*Required work*
Write out the records in full, exactly as given, but without the images.

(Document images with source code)
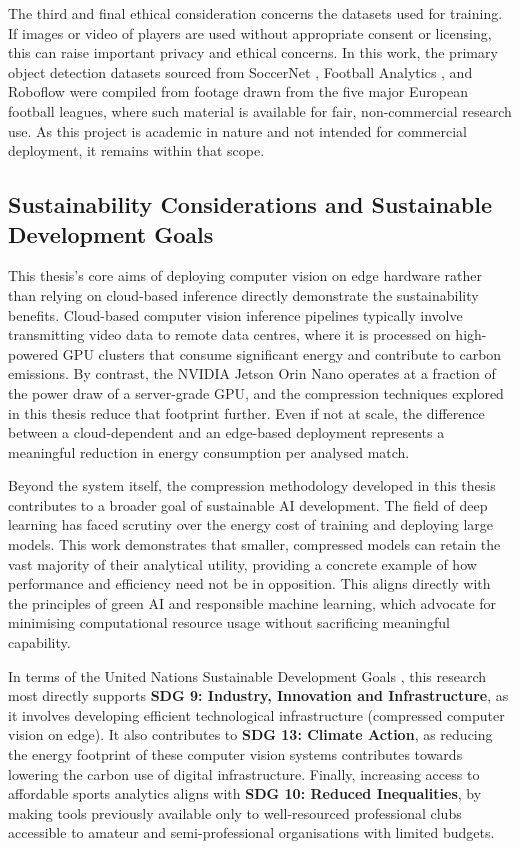 The third and final ethical consideration concerns the datasets used for training. If images or video of players are used without appropriate consent or licensing, this can raise important privacy and ethical concerns. In this work, the primary object detection datasets sourced from SoccerNet \cite{tracking}, Football Analytics \cite{roboflow_football_analytics_gnykk_model1}, and Roboflow \cite{roboflow} were compiled from footage drawn from the five major European football leagues, where such material is available for fair, non-commercial research use. As this project is academic in nature and not intended for commercial deployment, it remains within that scope. 
\subsection{Sustainability Considerations and Sustainable Development Goals}


This thesis's core aims of deploying computer vision on edge hardware rather than relying on cloud-based inference directly demonstrate the sustainability benefits. Cloud-based computer vision inference pipelines typically involve transmitting video data to remote data centres, where it is processed on high-powered GPU clusters that consume significant energy and contribute to carbon emissions. By contrast, the NVIDIA Jetson Orin Nano operates at a fraction of the power draw of a server-grade GPU, and the compression techniques explored in this thesis reduce that footprint further. Even if not at scale, the difference between a cloud-dependent and an edge-based deployment represents a meaningful reduction in energy consumption per analysed match.

Beyond the system itself, the compression methodology developed in this thesis contributes to a broader goal of sustainable AI development. The field of deep learning has faced scrutiny over the energy cost of training and deploying large models. This work demonstrates that smaller, compressed models can retain the vast majority of their analytical utility, providing a concrete example of how performance and efficiency need not be in opposition. This aligns directly with the principles of green AI and responsible machine learning, which advocate for minimising computational resource usage without sacrificing meaningful capability.

In terms of the United Nations Sustainable Development Goals \cite{un_sdgs}, this research most directly supports \textbf{SDG 9: Industry, Innovation and Infrastructure}, as it involves developing efficient technological infrastructure (compressed computer vision on edge). It also contributes to \textbf{SDG 13: Climate Action}, as reducing the energy footprint of these computer vision systems contributes towards lowering the carbon use of digital infrastructure. Finally, increasing access to affordable sports analytics aligns with \textbf{SDG 10: Reduced Inequalities}, by making tools previously available only to well-resourced professional clubs accessible to amateur and semi-professional organisations with limited budgets.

*Answer to the problem*
 The third and final ethical consideration concerns the datasets used for training. If images or video of players are used without appropriate consent or licensing, this can raise important privacy and ethical concerns. In this work, the primary object detection datasets sourced from SoccerNet \cite{tracking}, Football Analytics \cite{roboflow_football_analytics_gnykk_model1}, and Roboflow \cite{roboflow} were compiled from footage drawn from the five major European football leagues, where such material is available for fair, non-commercial research use. As this project is academic in nature and not intended for commercial deployment, it remains within that scope. 
\subsection{Sustainability Considerations and Sustainable Development Goals}


This thesis's core aims of deploying computer vision on edge hardware rather than relying on cloud-based inference directly demonstrate the sustainability benefits. Cloud-based computer vision inference pipelines typically involve transmitting video data to remote data centres, where it is processed on high-powered GPU clusters that consume significant energy and contribute to carbon emissions. By contrast, the NVIDIA Jetson Orin Nano operates at a fraction of the power draw of a server-grade GPU, and the compression techniques explored in this thesis reduce that footprint further. Even if not at scale, the difference between a cloud-dependent and an edge-based deployment represents a meaningful reduction in energy consumption per analysed match.

Beyond the system itself, the compression methodology developed in this thesis contributes to a broader goal of sustainable AI development. The field of deep learning has faced scrutiny over the energy cost of training and deploying large models. This work demonstrates that smaller, compressed models can retain the vast majority of their analytical utility, providing a concrete example of how performance and efficiency need not be in opposition. This aligns directly with the principles of green AI and responsible machine learning, which advocate for minimising computational resource usage without sacrificing meaningful capability.

In terms of the United Nations Sustainable Development Goals \cite{un_sdgs}, this research most directly supports \textbf{SDG 9: Industry, Innovation and Infrastructure}, as it involves developing efficient technological infrastructure (compressed computer vision on edge). It also contributes to \textbf{SDG 13: Climate Action}, as reducing the energy footprint of these computer vision systems contributes towards lowering the carbon use of digital infrastructure. Finally, increasing access to affordable sports analytics aligns with \textbf{SDG 10: Reduced Inequalities}, by making tools previously available only to well-resourced professional clubs accessible to amateur and semi-professional organisations with limited budgets.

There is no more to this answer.